__Data supplied__:

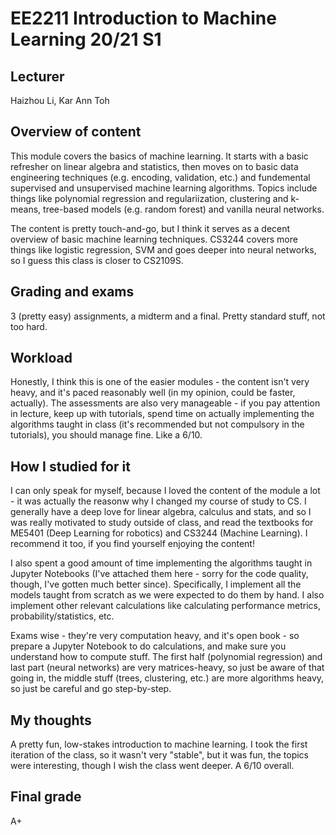 # EE2211 Introduction to Machine Learning 20/21 S1

## Lecturer

Haizhou Li, Kar Ann Toh

## Overview of content

This module covers the basics of machine learning. It starts with a basic refresher on linear algebra and statistics, then moves on to basic data engineering techniques (e.g. encoding, validation, etc.) and fundemental supervised and unsupervised machine learning algorithms. Topics include things like polynomial regression and regulariization, clustering and k-means, tree-based models (e.g. random forest) and vanilla neural networks.

The content is pretty touch-and-go, but I think it serves as a decent overview of basic machine learning techniques. CS3244 covers more things like logistic regression, SVM and goes deeper into neural networks, so I guess this class is closer to CS2109S.

## Grading and exams

3 (pretty easy) assignments, a midterm and a final. Pretty standard stuff, not too hard.

## Workload

Honestly, I think this is one of the easier modules - the content isn't very heavy, and it's paced reasonably well (in my opinion, could be faster, actually). The assessments are also very manageable - if you pay attention in lecture, keep up with tutorials, spend time on actually implementing the algorithms taught in class (it's recommended but not compulsory in the tutorials), you should manage fine. Like a 6/10.

## How I studied for it

I can only speak for myself, because I loved the content of the module a lot - it was actually the reasonw why I changed my course of study to CS. I generally have a deep love for linear algebra, calculus and stats, and so I was really motivated to study outside of class, and read the textbooks for ME5401 (Deep Learning for robotics) and CS3244 (Machine Learning). I recommend it too, if you find yourself enjoying the content!

I also spent a good amount of time implementing the algorithms taught in Jupyter Notebooks (I've attached them here - sorry for the code quality, though, I've gotten much better since). Specifically, I implement all the models taught from scratch as we were expected to do them by hand. I also implement other relevant calculations like calculating performance metrics, probability/statistics, etc.

Exams wise - they're very computation heavy, and it's open book - so prepare a Jupyter Notebook to do calculations, and make sure you understand how to compute stuff. The first half (polynomial regression) and last part (neural networks) are very matrices-heavy, so just be aware of that going in, the middle stuff (trees, clustering, etc.) are more algorithms heavy, so just be careful and go step-by-step.

## My thoughts

A pretty fun, low-stakes introduction to machine learning. I took the first iteration of the class, so it wasn't very "stable", but it was fun, the topics were interesting, though I wish the class went deeper. A 6/10 overall.

## Final grade

A+
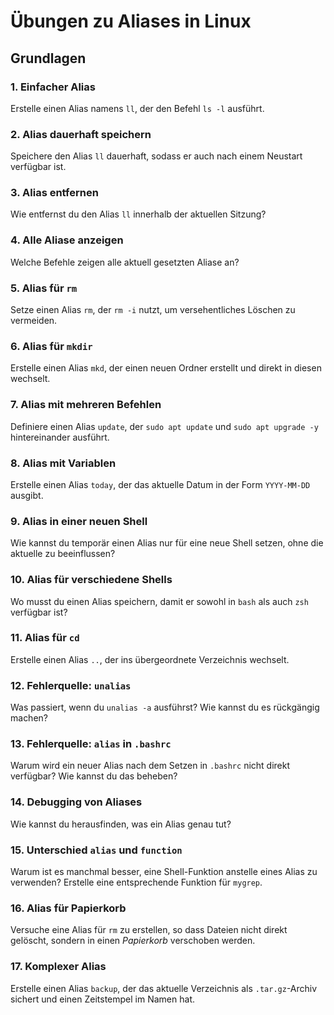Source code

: # Übungen zu Aliases in Linux

## Grundlagen

### 1. Einfacher Alias
Erstelle einen Alias namens `ll`, der den Befehl `ls -l` ausführt.

### 2. Alias dauerhaft speichern
Speichere den Alias `ll` dauerhaft, sodass er auch nach einem Neustart verfügbar ist.

### 3. Alias entfernen
Wie entfernst du den Alias `ll` innerhalb der aktuellen Sitzung?

### 4. Alle Aliase anzeigen
Welche Befehle zeigen alle aktuell gesetzten Aliase an?

### 5. Alias für `rm`
Setze einen Alias `rm`, der `rm -i` nutzt, um versehentliches Löschen zu vermeiden.

### 6. Alias für `mkdir`
Erstelle einen Alias `mkd`, der einen neuen Ordner erstellt und direkt in diesen wechselt.

### 7. Alias mit mehreren Befehlen
Definiere einen Alias `update`, der `sudo apt update` und `sudo apt upgrade -y` hintereinander ausführt.

### 8. Alias mit Variablen
Erstelle einen Alias `today`, der das aktuelle Datum in der Form `YYYY-MM-DD` ausgibt.

### 9. Alias in einer neuen Shell
Wie kannst du temporär einen Alias nur für eine neue Shell setzen, ohne die aktuelle zu beeinflussen?

### 10. Alias für verschiedene Shells
Wo musst du einen Alias speichern, damit er sowohl in `bash` als auch `zsh` verfügbar ist?

### 11. Alias für `cd`
Erstelle einen Alias `..`, der ins übergeordnete Verzeichnis wechselt.

### 12. Fehlerquelle: `unalias`
Was passiert, wenn du `unalias -a` ausführst? Wie kannst du es rückgängig machen?

### 13. Fehlerquelle: `alias` in `.bashrc`
Warum wird ein neuer Alias nach dem Setzen in `.bashrc` nicht direkt verfügbar? Wie kannst du das beheben?

### 14. Debugging von Aliases
Wie kannst du herausfinden, was ein Alias genau tut?

### 15. Unterschied `alias` und `function`
Warum ist es manchmal besser, eine Shell-Funktion anstelle eines Alias zu verwenden? Erstelle eine entsprechende Funktion für `mygrep`.

### 16. Alias für Papierkorb
Versuche eine Alias für `rm` zu erstellen, so dass Dateien nicht direkt gelöscht, sondern in einen *Papierkorb* verschoben werden.

### 17. Komplexer Alias
Erstelle einen Alias `backup`, der das aktuelle Verzeichnis als `.tar.gz`-Archiv sichert und einen Zeitstempel im Namen hat.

__Exercise instructions__: Output all the records above again exactly, with the pictures dropped.

__Reply to the task__:
 # EE2211 Introduction to Machine Learning 20/21 S1

## Lecturer

Haizhou Li, Kar Ann Toh

## Overview of content

This module covers the basics of machine learning. It starts with a basic refresher on linear algebra and statistics, then moves on to basic data engineering techniques (e.g. encoding, validation, etc.) and fundemental supervised and unsupervised machine learning algorithms. Topics include things like polynomial regression and regulariization, clustering and k-means, tree-based models (e.g. random forest) and vanilla neural networks.

The content is pretty touch-and-go, but I think it serves as a decent overview of basic machine learning techniques. CS3244 covers more things like logistic regression, SVM and goes deeper into neural networks, so I guess this class is closer to CS2109S.

## Grading and exams

3 (pretty easy) assignments, a midterm and a final. Pretty standard stuff, not too hard.

## Workload

Honestly, I think this is one of the easier modules - the content isn't very heavy, and it's paced reasonably well (in my opinion, could be faster, actually). The assessments are also very manageable - if you pay attention in lecture, keep up with tutorials, spend time on actually implementing the algorithms taught in class (it's recommended but not compulsory in the tutorials), you should manage fine. Like a 6/10.

## How I studied for it

I can only speak for myself, because I loved the content of the module a lot - it was actually the reasonw why I changed my course of study to CS. I generally have a deep love for linear algebra, calculus and stats, and so I was really motivated to study outside of class, and read the textbooks for ME5401 (Deep Learning for robotics) and CS3244 (Machine Learning). I recommend it too, if you find yourself enjoying the content!

I also spent a good amount of time implementing the algorithms taught in Jupyter Notebooks (I've attached them here - sorry for the code quality, though, I've gotten much better since). Specifically, I implement all the models taught from scratch as we were expected to do them by hand. I also implement other relevant calculations like calculating performance metrics, probability/statistics, etc.

Exams wise - they're very computation heavy, and it's open book - so prepare a Jupyter Notebook to do calculations, and make sure you understand how to compute stuff. The first half (polynomial regression) and last part (neural networks) are very matrices-heavy, so just be aware of that going in, the middle stuff (trees, clustering, etc.) are more algorithms heavy, so just be careful and go step-by-step.

## My thoughts

A pretty fun, low-stakes introduction to machine learning. I took the first iteration of the class, so it wasn't very "stable", but it was fun, the topics were interesting, though I wish the class went deeper. A 6/10 overall.

## Final grade

A+
Source code

: # Übungen zu Aliases in Linux

## Grundlagen

### 1. Einfacher Alias
Erstelle einen Alias namens `ll`, der den Befehl `ls -l` ausführt.

### 2. Alias dauerhaft speichern
Speichere den Alias `ll` dauerhaft, sodass er auch nach einem Neustart verfügbar ist.

### 3. Alias entfernen
Wie entfernst du den Alias `ll` innerhalb der aktuellen Sitzung?

### 4. Alle Aliase anzeigen
Welche Befehle zeigen alle aktuell gesetzten Aliase an?

### 5. Alias für `rm`
Setze einen Alias `rm`, der `rm -i` nutzt, um versehentliches Löschen zu vermeiden.

### 6. Alias für `mkdir`
Erstelle einen Alias `mkd`, der einen neuen Ordner erstellt und direkt in diesen wechselt.

### 7. Alias mit mehreren Befehlen
Definiere einen Alias `update`, der `sudo apt update` und `sudo apt upgrade -y` hintereinander ausführt.

### 8. Alias mit Variablen
Erstelle einen Alias `today`, der das aktuelle Datum in der Form `YYYY-MM-DD` ausgibt.

### 9. Alias in einer neuen Shell
Wie kannst du temporär einen Alias nur für eine neue Shell setzen, ohne die aktuelle zu beeinflussen?

### 10. Alias für verschiedene Shells
Wo musst du einen Alias speichern, damit er sowohl in `bash` als auch `zsh` verfügbar ist?

### 11. Alias für `cd`
Erstelle einen Alias `..`, der ins übergeordnete Verzeichnis wechselt.

### 12. Fehlerquelle: `unalias`
Was passiert, wenn du `unalias -a` ausführst? Wie kannst du es rückgängig machen?

### 13. Fehlerquelle: `alias` in `.bashrc`
Warum wird ein neuer Alias nach dem Setzen in `.bashrc` nicht direkt verfügbar? Wie kannst du das beheben?

### 14. Debugging von Aliases
Wie kannst du herausfinden, was ein Alias genau tut?

### 15. Unterschied `alias` und `function`
Warum ist es manchmal besser, eine Shell-Funktion anstelle eines Alias zu verwenden? Erstelle eine entsprechende Funktion für `mygrep`.

### 16. Alias für Papierkorb
Versuche eine Alias für `rm` zu erstellen, so dass Dateien nicht direkt gelöscht, sondern in einen *Papierkorb* verschoben werden.

### 17. Komplexer Alias
Erstelle einen Alias `backup`, der das aktuelle Verzeichnis als `.tar.gz`-Archiv sichert und einen Zeitstempel im Namen hat.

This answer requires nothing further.